June 1st marks the official beginning of Hurricane and Storm Season here on the East Coast and the Gulf of Mexico, and depending on the severity of previous storms in the area where your second home is located, you may take the potential threat more seriously than others…or not. Speaking from personal experience as a former vacation homeowner here on the coast of South Carolina while I was at home on the New Jersey Shore, I discovered the intense fear and anxiety of being so very far away from my place—while an “act of nature” was headed straight towards it. That fear and anxiety appeared each and every time I heard about the latest named storm, and where the “cone of uncertainty” was. Talk about feeling helpless? Being cut off from reliable information, and feeling all alone because I didn’t have people that I could really trust to look out for my best interests, was terrible. At the time, there were no Home Watch businesses that would prep my place—put away furniture and possible flying projectiles—and then document that it had been done with pictures and a report. And, afterwards, I had to wait to see if I could get someone over to my place to see if there was any damage. If I needed to get down there, would it even be possible? It was terrible, and I lost a lot of sleep. So I started my business, Coastal Carolina Home Watch, and began to offer these services to people like me who kept second homes here in my area. And then the storms seemed to stop coming. There was a period when there were not many major storms on the East Coast or the Gulf of Mexico. As the years went by, and people began to get lulled to sleep because most storms that threatened to be so destructive luckily failed to materialize, It got to the point that people—intelligent people—stopped paying attention like they should have been.
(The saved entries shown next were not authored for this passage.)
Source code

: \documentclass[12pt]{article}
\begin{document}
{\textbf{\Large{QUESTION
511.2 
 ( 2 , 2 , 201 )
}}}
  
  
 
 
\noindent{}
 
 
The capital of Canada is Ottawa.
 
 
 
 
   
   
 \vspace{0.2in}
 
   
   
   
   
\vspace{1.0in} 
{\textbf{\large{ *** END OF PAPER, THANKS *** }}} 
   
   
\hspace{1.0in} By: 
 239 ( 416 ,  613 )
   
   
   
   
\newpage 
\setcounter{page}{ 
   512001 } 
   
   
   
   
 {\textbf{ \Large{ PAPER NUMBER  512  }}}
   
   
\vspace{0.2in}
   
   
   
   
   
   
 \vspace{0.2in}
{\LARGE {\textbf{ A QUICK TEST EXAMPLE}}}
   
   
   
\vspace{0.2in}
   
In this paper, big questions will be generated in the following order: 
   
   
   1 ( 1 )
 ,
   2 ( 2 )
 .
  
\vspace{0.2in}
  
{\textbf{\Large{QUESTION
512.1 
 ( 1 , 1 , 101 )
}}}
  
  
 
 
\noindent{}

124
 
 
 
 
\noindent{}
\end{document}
Storms named Hugo, Andrew and Katrina all became distant memories. And Super Storm Sandy, the tropical storm that did so much damage to the Northeast? Well, that really didn’t affect the Southern states. So, what was once a huge concern and was never far from people’s minds had, over time, became relegated to something that wasn’t really probable anymore.
Enter the Hurricane Season of 2017. Just when you thought it was safe to go back in the water again (to steal a line from “Jaws 2”), BOOM! Hurricanes Irma, Harvey and Maria made their presence known by devastating the Gulf Coast of Florida, the Texas, Louisiana and Alabama Coasts, and a huge portion of the Caribbean, including Puerto Rico and the U.S. Virgin Islands. Follow that up with Michael and Florence—Michael leveling towns on the Florida Panhandle this past year, and you can see why making arrangements with a professional, NHWA Accredited Home Watch company is so important. These storms, and the actions (and lack of actions) by unaccredited Home Watch companies, exposed the weaknesses of some homeowners’ storm and emergency plans in a big way. The old “My neighbor keeps an eye on things for me,” or “Some guy has been watching my place for years for a few dollars,” suddenly made some people realize that these folks were not the smartest choice. When people are doing you a favor by checking when they can—without pay, planning, training, efficient reporting, or even proper insurance—what guarantee do you have that they will even show up? You don’t. And your neighbors and friends? Are you going to stop associating with them if they make mistakes, miss things, or can’t do what need to be done?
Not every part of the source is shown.